Cornet A, Barbier J, Debesse B, Elhadad A, Carnot F
Sem Hop. 1976 Oct 23;52(36):1965-73.
The authors report 15 cases collected over a few years on a gastroenterology unit, and emphasize the digestive complications occurring after pelvic or abdomino-pelvic irradiation for genital carcinoma. The rectum and pelvic colon are generally affected. The delays of onset after radiotherapy may reach or exceed several months. The vascular lesions, caused by ionising radiation, explain the tissue ischemia and, consequently the failure of local medical treatment.

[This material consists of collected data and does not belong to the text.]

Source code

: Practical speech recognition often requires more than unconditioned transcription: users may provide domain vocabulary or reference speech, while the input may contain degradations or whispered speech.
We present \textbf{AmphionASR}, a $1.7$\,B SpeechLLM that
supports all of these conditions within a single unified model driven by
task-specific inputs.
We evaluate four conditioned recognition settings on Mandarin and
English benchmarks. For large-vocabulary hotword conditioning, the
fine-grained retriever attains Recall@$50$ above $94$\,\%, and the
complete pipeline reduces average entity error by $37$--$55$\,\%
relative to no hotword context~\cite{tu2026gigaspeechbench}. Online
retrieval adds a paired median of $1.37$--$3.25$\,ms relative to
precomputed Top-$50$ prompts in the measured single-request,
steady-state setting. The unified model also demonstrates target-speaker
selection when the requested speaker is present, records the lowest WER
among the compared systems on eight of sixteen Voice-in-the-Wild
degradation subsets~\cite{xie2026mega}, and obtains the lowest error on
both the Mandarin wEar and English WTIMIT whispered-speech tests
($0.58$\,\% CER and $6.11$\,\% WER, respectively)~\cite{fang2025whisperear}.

When severe hemorrhage or visceral perforation occur, surgery is necessary. However, sutures often break down on these insufficiently vascularised tissues and re-operation is always associated with a poor prognosis.
作者报告了几年内在一个胃肠病科收集的15例病例,并强调了生殖器癌盆腔或腹盆腔放疗后出现的消化系统并发症。直肠和盆腔结肠通常会受到影响。放疗后发病延迟可能达到或超过数月。电离辐射引起的血管病变解释了组织缺血,因此局部药物治疗效果不佳。当发生严重出血或内脏穿孔时,手术是必要的。然而,在这些血管化不足的组织上缝合线往往会裂开,再次手术总是伴随着不良预后。